I would love to see answers with more geometric/arithmetic flavors. I am also very interested in the positive and mixed charateristics case. Thanks in advance. 
 A: As R is normal all localizations at height one primes are DVR whence regular and so the question is really one of describing the kernel of the morphism
Br(R) ---> beta(R) = \cap_P Br(R_P)   (intersection over all ht 1 primes)
beta(R) is called the 'reflexive Brauer group' (see for example ancient papers by Orzech and Hoobler, in a Brauer-group proceedings of a conference in Antwerp, in the Springer LNM 917 begin 80ties)
anyway, I've once given a cohomological description of beta(R) in this paper and also one for the exact sequence related to your question
0-->Pic(RT)--->Cl(R)-->BCl(R)--->Br(R)--->beta(R)

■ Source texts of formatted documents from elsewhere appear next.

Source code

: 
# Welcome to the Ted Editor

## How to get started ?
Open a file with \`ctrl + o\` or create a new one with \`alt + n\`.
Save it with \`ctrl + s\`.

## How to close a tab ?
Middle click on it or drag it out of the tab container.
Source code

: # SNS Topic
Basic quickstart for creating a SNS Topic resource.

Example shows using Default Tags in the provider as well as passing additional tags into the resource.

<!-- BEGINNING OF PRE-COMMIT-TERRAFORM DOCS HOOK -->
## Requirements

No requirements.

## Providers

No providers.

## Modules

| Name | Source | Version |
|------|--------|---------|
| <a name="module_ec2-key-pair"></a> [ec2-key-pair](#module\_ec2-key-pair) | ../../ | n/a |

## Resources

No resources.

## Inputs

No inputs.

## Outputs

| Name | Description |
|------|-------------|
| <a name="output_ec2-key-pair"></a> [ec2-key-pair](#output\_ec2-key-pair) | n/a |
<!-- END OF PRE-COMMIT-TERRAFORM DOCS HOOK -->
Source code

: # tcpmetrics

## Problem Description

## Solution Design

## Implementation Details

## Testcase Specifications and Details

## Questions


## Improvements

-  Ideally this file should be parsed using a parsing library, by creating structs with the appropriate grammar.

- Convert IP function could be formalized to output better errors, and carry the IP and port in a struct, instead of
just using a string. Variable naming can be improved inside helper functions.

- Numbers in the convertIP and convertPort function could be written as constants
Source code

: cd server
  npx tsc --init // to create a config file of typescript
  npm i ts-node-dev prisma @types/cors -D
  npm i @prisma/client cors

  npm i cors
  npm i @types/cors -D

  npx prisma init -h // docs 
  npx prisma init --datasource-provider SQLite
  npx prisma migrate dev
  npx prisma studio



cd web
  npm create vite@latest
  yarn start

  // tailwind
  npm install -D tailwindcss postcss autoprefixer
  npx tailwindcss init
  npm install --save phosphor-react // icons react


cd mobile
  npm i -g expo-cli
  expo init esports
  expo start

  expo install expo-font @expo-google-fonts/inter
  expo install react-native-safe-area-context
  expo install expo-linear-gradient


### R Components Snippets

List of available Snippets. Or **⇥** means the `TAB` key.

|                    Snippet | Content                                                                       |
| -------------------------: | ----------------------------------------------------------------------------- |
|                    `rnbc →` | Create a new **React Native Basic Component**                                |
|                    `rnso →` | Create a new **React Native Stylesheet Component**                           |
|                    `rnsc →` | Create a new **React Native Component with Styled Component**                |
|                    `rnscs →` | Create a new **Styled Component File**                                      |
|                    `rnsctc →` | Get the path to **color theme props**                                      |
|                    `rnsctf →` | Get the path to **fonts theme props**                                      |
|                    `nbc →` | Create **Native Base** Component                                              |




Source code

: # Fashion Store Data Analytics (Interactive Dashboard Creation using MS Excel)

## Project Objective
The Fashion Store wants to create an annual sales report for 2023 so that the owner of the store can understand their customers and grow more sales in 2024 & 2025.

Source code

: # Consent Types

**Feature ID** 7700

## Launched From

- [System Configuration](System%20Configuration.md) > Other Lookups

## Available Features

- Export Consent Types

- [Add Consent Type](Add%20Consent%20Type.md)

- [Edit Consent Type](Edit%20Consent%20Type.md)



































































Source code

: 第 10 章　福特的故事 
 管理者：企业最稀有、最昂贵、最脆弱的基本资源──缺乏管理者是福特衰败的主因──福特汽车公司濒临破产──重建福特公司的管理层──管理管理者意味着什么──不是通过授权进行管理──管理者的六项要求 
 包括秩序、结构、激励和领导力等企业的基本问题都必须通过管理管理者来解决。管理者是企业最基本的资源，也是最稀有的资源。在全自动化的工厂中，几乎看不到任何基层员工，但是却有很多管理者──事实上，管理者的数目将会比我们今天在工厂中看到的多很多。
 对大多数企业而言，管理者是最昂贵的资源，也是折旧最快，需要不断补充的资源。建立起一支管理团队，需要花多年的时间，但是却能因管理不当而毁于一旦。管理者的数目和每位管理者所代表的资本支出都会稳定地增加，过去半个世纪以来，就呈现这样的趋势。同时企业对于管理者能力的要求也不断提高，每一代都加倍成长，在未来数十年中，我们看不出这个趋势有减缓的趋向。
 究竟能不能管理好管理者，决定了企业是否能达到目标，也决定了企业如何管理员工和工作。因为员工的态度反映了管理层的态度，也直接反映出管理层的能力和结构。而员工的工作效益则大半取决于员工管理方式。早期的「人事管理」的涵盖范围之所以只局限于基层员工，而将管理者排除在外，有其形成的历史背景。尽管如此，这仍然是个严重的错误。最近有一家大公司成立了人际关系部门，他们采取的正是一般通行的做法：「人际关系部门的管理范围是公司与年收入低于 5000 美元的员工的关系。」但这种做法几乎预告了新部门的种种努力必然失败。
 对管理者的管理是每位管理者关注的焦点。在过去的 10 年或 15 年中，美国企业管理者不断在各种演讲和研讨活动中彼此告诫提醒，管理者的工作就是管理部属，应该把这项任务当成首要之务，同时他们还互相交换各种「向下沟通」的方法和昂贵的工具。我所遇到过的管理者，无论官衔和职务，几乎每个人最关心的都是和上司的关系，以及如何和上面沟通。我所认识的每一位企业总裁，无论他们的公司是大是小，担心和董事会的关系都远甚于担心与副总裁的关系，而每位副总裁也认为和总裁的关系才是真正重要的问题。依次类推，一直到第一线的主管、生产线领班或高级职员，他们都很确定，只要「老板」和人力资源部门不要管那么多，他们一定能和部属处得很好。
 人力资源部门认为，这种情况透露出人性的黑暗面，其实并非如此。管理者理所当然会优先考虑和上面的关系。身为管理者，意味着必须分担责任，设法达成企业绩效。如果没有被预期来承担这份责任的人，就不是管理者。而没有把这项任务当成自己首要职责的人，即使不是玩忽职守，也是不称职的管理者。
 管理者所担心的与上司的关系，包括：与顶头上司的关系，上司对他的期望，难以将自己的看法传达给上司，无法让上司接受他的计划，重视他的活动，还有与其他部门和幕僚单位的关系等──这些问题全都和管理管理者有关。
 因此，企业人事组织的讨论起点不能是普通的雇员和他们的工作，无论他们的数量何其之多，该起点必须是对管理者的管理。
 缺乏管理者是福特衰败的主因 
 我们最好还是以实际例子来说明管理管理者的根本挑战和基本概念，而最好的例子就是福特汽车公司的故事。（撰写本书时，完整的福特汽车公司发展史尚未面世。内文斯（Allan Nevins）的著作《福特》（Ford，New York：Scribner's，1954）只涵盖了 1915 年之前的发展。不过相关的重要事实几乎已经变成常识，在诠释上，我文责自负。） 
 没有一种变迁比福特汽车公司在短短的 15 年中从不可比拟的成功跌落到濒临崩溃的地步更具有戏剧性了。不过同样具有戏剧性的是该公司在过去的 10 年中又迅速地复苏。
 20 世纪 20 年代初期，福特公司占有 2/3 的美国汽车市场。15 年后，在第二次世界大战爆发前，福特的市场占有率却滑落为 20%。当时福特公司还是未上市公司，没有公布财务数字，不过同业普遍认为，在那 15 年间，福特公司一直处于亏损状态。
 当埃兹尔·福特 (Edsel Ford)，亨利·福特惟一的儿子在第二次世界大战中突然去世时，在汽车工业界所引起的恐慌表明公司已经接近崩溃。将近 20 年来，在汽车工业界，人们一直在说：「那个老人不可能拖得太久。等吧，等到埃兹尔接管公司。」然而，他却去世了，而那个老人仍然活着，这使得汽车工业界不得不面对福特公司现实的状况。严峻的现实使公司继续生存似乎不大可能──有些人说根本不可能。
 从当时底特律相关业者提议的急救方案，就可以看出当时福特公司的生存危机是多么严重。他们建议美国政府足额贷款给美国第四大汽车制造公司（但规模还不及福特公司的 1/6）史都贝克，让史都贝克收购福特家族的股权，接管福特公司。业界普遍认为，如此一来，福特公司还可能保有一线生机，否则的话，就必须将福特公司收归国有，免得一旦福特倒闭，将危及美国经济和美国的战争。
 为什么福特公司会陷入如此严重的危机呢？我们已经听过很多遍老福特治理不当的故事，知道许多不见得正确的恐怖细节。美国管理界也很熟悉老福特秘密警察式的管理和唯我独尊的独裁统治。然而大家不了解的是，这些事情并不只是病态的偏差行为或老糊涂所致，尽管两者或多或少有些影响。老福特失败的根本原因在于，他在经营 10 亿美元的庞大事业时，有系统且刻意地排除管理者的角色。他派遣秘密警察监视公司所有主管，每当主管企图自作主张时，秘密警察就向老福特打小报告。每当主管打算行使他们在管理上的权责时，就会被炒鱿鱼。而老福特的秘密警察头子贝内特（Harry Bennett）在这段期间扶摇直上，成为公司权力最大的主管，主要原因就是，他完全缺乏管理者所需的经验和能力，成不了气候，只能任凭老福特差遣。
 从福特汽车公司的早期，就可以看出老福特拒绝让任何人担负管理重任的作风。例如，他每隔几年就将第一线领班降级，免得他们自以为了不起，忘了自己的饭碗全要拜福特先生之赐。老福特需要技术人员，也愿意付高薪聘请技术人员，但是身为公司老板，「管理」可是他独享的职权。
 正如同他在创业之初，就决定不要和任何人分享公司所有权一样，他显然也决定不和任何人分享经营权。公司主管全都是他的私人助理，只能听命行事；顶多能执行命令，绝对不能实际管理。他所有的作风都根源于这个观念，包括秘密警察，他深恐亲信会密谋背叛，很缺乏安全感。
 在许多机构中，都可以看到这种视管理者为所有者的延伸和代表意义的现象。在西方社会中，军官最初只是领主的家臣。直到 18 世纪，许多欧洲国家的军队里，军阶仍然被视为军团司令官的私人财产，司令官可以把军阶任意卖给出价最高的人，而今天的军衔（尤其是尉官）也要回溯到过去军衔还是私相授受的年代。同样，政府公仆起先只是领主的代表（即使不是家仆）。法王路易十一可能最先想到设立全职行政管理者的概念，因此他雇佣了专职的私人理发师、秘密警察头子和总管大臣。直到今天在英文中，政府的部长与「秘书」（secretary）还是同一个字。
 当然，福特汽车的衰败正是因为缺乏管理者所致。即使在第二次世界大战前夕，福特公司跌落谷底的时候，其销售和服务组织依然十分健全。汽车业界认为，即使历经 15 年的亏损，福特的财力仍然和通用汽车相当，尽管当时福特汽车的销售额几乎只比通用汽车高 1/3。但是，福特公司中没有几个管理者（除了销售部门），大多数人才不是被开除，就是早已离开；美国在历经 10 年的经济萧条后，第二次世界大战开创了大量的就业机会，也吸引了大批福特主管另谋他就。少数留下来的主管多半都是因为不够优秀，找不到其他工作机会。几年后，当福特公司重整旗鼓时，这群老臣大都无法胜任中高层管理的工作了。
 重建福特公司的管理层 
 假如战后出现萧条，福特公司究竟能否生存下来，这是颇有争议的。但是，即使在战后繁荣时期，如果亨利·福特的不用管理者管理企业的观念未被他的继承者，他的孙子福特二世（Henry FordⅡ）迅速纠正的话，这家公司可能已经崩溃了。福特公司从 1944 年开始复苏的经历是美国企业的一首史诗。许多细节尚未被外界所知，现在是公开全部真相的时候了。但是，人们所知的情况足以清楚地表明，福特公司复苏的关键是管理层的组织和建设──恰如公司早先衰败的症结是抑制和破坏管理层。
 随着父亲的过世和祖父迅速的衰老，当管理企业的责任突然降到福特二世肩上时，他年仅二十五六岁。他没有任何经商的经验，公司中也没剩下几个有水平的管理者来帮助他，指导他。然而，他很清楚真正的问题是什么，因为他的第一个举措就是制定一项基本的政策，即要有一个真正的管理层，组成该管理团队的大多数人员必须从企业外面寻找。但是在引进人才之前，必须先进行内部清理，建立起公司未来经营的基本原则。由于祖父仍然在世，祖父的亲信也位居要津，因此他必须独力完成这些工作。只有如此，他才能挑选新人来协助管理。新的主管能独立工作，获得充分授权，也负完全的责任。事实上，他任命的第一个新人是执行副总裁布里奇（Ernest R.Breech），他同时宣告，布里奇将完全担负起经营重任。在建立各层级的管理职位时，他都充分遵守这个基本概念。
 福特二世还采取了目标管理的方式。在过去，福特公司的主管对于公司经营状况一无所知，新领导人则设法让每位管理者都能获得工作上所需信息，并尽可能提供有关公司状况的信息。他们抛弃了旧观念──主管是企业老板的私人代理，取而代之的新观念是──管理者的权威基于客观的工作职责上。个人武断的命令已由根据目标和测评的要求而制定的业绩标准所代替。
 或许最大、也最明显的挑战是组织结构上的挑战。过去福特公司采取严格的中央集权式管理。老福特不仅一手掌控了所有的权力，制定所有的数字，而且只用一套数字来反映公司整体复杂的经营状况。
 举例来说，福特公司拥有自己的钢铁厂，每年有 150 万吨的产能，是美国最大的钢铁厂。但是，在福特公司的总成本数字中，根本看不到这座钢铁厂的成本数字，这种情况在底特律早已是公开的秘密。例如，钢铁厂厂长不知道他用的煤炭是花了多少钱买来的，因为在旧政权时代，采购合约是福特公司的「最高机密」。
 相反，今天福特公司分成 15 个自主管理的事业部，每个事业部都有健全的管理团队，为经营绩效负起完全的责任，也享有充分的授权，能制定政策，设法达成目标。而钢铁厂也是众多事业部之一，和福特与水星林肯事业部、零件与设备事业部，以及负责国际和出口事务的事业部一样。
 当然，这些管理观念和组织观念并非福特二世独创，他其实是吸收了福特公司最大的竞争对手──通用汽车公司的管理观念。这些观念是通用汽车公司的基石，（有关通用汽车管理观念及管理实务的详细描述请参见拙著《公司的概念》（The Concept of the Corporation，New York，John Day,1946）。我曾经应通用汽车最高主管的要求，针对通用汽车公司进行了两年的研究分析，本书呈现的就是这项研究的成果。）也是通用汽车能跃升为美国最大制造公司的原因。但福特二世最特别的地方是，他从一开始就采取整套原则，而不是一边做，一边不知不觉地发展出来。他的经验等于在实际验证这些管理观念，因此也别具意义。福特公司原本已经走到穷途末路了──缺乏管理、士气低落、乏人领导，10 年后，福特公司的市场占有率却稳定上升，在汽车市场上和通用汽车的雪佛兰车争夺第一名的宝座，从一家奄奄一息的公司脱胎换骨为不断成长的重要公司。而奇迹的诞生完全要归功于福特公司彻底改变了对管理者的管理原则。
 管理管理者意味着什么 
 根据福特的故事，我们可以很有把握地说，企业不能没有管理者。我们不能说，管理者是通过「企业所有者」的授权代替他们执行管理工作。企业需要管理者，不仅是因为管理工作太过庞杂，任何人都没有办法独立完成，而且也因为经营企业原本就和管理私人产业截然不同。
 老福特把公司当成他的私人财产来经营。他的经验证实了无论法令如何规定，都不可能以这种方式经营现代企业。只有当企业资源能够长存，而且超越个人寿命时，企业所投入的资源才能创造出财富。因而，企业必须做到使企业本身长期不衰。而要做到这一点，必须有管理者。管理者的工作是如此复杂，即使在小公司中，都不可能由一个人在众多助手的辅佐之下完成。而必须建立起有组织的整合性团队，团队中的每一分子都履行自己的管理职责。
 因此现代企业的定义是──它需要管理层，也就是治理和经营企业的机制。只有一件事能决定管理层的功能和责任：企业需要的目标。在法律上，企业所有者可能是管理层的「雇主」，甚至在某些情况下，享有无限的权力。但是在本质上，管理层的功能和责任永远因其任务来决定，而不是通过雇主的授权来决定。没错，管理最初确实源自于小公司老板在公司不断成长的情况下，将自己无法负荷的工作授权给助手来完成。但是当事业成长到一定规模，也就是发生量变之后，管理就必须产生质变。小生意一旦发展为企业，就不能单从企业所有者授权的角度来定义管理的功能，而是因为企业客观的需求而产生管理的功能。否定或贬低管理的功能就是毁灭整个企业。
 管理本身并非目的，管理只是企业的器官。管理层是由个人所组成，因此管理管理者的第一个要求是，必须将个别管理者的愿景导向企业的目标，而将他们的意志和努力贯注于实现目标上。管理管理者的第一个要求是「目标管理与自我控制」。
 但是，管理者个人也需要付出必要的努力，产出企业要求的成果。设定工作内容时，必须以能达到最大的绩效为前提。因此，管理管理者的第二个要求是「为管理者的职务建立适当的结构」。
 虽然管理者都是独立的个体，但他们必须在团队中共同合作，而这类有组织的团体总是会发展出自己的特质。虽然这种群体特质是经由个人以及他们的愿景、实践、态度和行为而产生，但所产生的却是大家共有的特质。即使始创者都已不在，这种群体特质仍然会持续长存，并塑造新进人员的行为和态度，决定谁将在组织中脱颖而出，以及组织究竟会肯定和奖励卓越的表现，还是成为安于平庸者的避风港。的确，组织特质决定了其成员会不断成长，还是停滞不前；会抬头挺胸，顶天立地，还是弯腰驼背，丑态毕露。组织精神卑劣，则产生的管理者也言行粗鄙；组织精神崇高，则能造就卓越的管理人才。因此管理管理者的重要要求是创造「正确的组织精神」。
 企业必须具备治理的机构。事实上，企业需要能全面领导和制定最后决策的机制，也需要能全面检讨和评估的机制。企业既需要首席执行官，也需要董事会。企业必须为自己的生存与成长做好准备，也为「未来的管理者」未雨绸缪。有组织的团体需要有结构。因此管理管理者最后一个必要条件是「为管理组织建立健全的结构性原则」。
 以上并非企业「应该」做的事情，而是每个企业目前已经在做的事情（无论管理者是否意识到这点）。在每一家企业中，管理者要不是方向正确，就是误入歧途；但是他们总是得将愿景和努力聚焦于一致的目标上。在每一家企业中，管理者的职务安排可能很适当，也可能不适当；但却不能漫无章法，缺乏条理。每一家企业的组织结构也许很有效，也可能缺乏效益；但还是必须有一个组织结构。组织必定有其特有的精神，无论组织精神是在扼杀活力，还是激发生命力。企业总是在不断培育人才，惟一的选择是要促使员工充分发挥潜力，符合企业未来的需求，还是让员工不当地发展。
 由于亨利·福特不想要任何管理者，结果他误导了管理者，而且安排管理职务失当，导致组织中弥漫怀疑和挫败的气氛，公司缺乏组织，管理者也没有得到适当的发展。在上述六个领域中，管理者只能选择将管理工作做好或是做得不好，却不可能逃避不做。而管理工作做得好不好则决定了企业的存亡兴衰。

here BCl(R) is the 'Brauer-class group'. It consists of reflexive R-modules M such that End(M) is a projectie R-module, made into a group under the modified tensor product (see paper mentioned before).
as you will see in that paper, these cohomological descriptions have everything to do with the smooth locus of R. For example, beta(R) is the Brauer group of the regular open piece and BCl(R) can 'in principle' be calculated from cohomology with support on the singular locus.